Scippy

SCIP

Solving Constraint Integer Programs

How to add custom Benders' decomposition cut generation methods

The Benders' decomposition framework of SCIP allows the user to provide a custom implementation of cut generation methods. The Benders' decomposition cut methods are linked to the Benders' decomposition implementations, not the master problem SCIP instance. As such, you are able to have different Benders' decomposition cut methods for each included Benders' decomposition. The current list of all Benders' decomposition cut generation methods available in this release can be found here.

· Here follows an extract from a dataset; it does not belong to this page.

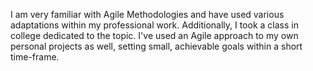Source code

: I am very familiar with Agile Methodologies and have used various adaptations
within my professional work. Additionally, I took a class in college dedicated
to the topic. I've used an Agile approach to my own personal projects as well, 
setting small, achievable goals within a short time-frame.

We now explain how users can add their own Benders' decomposition cut methods. Take the default Benders' decomposition cut method (src/scip/benderscut_opt.c) as an example. This Benders' decomposition cut method generates a classical optimality cut from the optimal dual solution to the convex relaxation of the Benders' decomposition subproblem. Same as all other default plugins, it is written in C. C++ users can easily adapt the code by using the scip::ObjBenderscut wrapper base class and implement the scip_...() virtual methods instead of the SCIP_DECL_BENDERSCUT... callback methods.

Additional documentation for the callback methods of a Benders' decomposition cut methods, in particular for the input parameters, can be found in the file type_benderscut.h.

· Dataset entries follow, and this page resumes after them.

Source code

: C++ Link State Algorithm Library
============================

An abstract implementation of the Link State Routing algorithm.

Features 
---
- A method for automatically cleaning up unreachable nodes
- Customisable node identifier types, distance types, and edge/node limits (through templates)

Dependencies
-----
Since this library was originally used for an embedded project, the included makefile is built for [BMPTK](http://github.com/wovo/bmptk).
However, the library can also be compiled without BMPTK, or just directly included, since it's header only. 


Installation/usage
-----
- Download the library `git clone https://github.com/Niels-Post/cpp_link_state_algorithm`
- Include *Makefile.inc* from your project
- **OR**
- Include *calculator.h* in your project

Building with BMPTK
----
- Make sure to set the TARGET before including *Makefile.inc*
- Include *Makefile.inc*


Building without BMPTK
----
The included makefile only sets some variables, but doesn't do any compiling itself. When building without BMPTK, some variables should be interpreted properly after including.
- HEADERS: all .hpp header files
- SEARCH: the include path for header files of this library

Here is what you have to do to implement a custom Benders' decomposition cut method:

  1. Copy the template files src/scip/benderscut_xyz.c and src/scip/benderscut_xyz.h into files "benderscut_mybenderscut.c" and "benderscut_mybenderscut.h".
    Make sure to adjust your build system such that these files are compiled and linked to your project.
    If you are adding a new default plugin, this means updating the src/CMakeLists.txt and Makefile files in the SCIP distribution.
  2. Use SCIPincludeBenderscutMybenderscut() in order to include the Benders' decomposition cut method into your SCIP instance, e.g., in the main file of your project (see, e.g., src/cmain.c in the Binpacking example).
    If you are adding a new default plugin, this include function must be added to src/scipdefplugins.c.
  3. Open the new files with a text editor and replace all occurrences of "xyz" by "mybenderscut".
  4. Adjust the properties of the Benders' decomposition (see Properties of a Benders' decomposition).
  5. Define the Benders' decomposition data (see Benders' decomposition Data). This is optional.
  6. Implement the interface methods (see Interface Methods).
  7. Implement the fundamental callback methods (see Fundamental Callback Methods of a Benders' decomposition cut method).
  8. Implement the additional callback methods (see Additional Callback Methods of a Separator). This is optional.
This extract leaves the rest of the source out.